[Entries taken from a collection]
● ● ● ● ● ● ●

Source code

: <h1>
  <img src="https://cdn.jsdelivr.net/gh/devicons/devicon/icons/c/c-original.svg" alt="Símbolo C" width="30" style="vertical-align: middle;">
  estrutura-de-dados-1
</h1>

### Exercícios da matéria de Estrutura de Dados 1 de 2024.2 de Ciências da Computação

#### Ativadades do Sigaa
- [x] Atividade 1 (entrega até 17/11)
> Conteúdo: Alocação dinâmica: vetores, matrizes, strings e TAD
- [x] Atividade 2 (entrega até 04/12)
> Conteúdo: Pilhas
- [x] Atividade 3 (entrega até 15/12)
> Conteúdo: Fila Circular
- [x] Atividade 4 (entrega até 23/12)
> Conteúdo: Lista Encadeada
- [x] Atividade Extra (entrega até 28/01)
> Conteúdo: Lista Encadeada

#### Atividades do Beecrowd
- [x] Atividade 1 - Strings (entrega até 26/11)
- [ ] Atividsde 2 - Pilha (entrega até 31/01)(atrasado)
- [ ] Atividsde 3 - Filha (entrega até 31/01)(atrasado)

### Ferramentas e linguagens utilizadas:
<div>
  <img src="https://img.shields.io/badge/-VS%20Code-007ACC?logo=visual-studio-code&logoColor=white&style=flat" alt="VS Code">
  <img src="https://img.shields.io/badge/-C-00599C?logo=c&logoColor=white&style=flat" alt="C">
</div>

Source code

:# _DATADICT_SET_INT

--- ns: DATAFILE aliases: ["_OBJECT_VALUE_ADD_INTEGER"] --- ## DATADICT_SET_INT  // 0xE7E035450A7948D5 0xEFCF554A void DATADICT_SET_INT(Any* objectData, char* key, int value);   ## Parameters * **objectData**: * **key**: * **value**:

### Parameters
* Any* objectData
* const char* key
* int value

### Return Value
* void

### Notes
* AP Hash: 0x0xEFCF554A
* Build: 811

● ● ● ● ● ● ●

◆ **Problem description**
Print out all of the records above, word for word.

◆ **Written solution**
Source code

: <h1>
  <img src="https://cdn.jsdelivr.net/gh/devicons/devicon/icons/c/c-original.svg" alt="Símbolo C" width="30" style="vertical-align: middle;">
  estrutura-de-dados-1
</h1>

### Exercícios da matéria de Estrutura de Dados 1 de 2024.2 de Ciências da Computação

#### Ativadades do Sigaa
- [x] Atividade 1 (entrega até 17/11)
> Conteúdo: Alocação dinâmica: vetores, matrizes, strings e TAD
- [x] Atividade 2 (entrega até 04/12)
> Conteúdo: Pilhas
- [x] Atividade 3 (entrega até 15/12)
> Conteúdo: Fila Circular
- [x] Atividade 4 (entrega até 23/12)
> Conteúdo: Lista Encadeada
- [x] Atividade Extra (entrega até 28/01)
> Conteúdo: Lista Encadeada

#### Atividades do Beecrowd
- [x] Atividade 1 - Strings (entrega até 26/11)
- [ ] Atividsde 2 - Pilha (entrega até 31/01)(atrasado)
- [ ] Atividsde 3 - Filha (entrega até 31/01)(atrasado)

### Ferramentas e linguagens utilizadas:
<div>
  <img src="https://img.shields.io/badge/-VS%20Code-007ACC?logo=visual-studio-code&logoColor=white&style=flat" alt="VS Code">
  <img src="https://img.shields.io/badge/-C-00599C?logo=c&logoColor=white&style=flat" alt="C">
</div>

Source code

:# _DATADICT_SET_INT

--- ns: DATAFILE aliases: ["_OBJECT_VALUE_ADD_INTEGER"] --- ## DATADICT_SET_INT  // 0xE7E035450A7948D5 0xEFCF554A void DATADICT_SET_INT(Any* objectData, char* key, int value);   ## Parameters * **objectData**: * **key**: * **value**:

### Parameters
* Any* objectData
* const char* key
* int value

### Return Value
* void

### Notes
* AP Hash: 0x0xEFCF554A
* Build: 811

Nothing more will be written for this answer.